I asked, “Did they say anything else?”
She shifted her head. For a moment she considered. “Well … when we were going up the belt they told me not to be scared. But they laughed when they said it. That made me more scared.”
“What language did they speak?”
“Sometimes they spoke English and sometimes they spoke a different language. I don’t know which one. It wasn’t French. And it wasn’t German.” Those were the two modern languages Millicent was studying in school. “And it wasn’t Latin,” she suddenly added with an impish grin that startled both Mrs. Talbert and me; it was a welcome glimmer of her former self, and Mrs. Talbert exhaled in relief. Of course she studied Latin at school too. But as suddenly as she had smiled, Millicent looked crestfallen. “Should I have asked them what language it was?”
“No, little darling,” Mrs. Talbert said, hugging her close once more. “You did fine, just fine. You were wonderful.”
“Why did they choose
me
to take?” She hit her fist against the quilt. “What did I ever do to them?”
“They weren’t taking
you
, my darling.
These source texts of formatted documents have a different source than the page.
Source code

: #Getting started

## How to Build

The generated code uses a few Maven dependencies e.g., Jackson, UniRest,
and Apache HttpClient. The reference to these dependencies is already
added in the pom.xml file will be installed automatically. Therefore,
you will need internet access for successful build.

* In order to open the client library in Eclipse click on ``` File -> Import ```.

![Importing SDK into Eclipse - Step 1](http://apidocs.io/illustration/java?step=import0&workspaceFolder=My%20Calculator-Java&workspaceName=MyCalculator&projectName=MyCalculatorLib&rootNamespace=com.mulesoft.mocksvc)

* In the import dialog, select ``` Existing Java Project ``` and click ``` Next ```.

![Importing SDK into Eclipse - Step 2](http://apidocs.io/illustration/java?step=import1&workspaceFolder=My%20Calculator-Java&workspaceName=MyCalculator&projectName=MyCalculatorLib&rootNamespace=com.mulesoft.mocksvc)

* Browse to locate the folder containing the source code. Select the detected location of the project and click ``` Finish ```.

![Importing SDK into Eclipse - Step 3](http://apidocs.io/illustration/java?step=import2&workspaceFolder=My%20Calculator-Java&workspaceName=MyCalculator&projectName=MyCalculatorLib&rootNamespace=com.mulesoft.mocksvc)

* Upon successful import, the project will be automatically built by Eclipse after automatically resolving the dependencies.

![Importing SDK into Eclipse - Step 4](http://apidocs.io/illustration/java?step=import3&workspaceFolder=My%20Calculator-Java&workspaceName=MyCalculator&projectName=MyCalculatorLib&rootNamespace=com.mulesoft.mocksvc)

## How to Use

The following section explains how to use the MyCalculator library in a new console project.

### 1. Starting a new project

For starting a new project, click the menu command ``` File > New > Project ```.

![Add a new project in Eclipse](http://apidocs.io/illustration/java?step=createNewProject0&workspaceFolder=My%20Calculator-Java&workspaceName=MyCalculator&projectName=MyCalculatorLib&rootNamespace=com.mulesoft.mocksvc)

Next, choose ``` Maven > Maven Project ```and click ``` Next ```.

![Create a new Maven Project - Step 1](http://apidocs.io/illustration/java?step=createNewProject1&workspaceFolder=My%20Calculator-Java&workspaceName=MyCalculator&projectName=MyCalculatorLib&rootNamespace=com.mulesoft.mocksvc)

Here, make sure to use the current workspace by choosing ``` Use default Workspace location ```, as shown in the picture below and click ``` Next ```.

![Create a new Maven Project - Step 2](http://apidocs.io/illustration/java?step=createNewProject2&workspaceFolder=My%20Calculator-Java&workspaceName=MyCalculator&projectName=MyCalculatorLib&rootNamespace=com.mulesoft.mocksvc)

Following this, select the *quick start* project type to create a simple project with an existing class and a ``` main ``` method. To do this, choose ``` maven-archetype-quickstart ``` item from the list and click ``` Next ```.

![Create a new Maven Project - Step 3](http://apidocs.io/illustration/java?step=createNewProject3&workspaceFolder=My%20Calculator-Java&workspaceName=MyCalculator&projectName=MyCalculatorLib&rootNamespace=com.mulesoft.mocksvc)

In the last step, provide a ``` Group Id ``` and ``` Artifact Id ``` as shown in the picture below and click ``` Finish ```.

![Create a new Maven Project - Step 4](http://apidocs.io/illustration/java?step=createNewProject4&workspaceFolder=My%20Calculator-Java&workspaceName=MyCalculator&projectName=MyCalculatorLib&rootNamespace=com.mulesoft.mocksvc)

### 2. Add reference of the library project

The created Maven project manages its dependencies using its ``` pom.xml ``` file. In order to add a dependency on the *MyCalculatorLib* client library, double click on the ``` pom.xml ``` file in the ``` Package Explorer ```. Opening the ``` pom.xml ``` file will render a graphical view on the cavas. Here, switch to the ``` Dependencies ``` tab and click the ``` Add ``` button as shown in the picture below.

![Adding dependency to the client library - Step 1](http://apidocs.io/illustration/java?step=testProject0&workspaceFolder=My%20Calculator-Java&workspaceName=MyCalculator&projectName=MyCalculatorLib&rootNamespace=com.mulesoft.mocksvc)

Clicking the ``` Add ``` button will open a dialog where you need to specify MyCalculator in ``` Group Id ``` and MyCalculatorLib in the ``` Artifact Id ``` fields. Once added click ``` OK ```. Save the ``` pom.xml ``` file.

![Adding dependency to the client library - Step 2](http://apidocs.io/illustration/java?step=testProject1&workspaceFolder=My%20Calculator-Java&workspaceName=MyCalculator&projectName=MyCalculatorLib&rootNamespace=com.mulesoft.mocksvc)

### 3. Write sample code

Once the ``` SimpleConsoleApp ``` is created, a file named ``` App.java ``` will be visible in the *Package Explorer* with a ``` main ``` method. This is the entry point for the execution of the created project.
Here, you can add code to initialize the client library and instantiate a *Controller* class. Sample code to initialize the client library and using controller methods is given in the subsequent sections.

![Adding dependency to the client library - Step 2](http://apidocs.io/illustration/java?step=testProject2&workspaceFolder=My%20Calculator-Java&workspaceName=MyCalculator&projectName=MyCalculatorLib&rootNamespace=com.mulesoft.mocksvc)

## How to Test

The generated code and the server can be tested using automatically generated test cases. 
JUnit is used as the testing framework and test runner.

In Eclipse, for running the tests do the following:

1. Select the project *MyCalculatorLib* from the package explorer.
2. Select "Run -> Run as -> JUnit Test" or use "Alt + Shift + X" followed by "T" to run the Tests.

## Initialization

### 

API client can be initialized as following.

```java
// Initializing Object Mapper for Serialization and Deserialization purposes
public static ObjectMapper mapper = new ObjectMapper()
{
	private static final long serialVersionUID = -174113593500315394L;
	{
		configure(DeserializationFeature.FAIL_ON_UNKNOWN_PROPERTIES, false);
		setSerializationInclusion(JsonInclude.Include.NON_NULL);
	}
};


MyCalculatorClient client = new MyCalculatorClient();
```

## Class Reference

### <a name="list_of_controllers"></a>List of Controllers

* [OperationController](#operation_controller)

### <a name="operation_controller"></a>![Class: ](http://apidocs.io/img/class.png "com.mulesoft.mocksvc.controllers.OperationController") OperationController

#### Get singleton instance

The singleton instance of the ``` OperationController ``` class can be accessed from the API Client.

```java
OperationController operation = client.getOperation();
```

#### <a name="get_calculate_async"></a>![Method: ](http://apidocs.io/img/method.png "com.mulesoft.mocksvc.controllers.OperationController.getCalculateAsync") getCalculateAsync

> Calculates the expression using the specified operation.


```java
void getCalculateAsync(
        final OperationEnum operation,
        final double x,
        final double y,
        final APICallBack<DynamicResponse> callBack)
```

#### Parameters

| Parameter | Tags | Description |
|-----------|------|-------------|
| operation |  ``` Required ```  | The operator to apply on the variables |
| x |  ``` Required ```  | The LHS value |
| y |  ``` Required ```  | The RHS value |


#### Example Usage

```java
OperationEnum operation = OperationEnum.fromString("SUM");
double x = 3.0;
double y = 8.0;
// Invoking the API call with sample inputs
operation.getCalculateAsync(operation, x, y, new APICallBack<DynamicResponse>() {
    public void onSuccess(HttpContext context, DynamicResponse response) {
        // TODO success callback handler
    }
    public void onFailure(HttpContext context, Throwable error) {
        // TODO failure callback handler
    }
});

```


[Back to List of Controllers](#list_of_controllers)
They were taking what you represent.”
She looked confused. “I don’t understand.”
“You’re a smart and lovely Negro girl from a good family. That makes them mad. And—well, I’m sorry to have to tell you that they were also taking me. And your uncle. Taking all of us who try to fight for what’s right.” An idea seemed to come to Mrs. Talbert, a way to help her niece. “So you see, you were part of our battle too. What you faced and overcame—well, you made your contribution. With dignity and bravery.”
This Millicent understood. Of course she had met her aunt’s friends and attended her aunt’s church; she knew the language of the fight for justice. She brightened even as she became more serious. “Did I do exactly what I should have done?”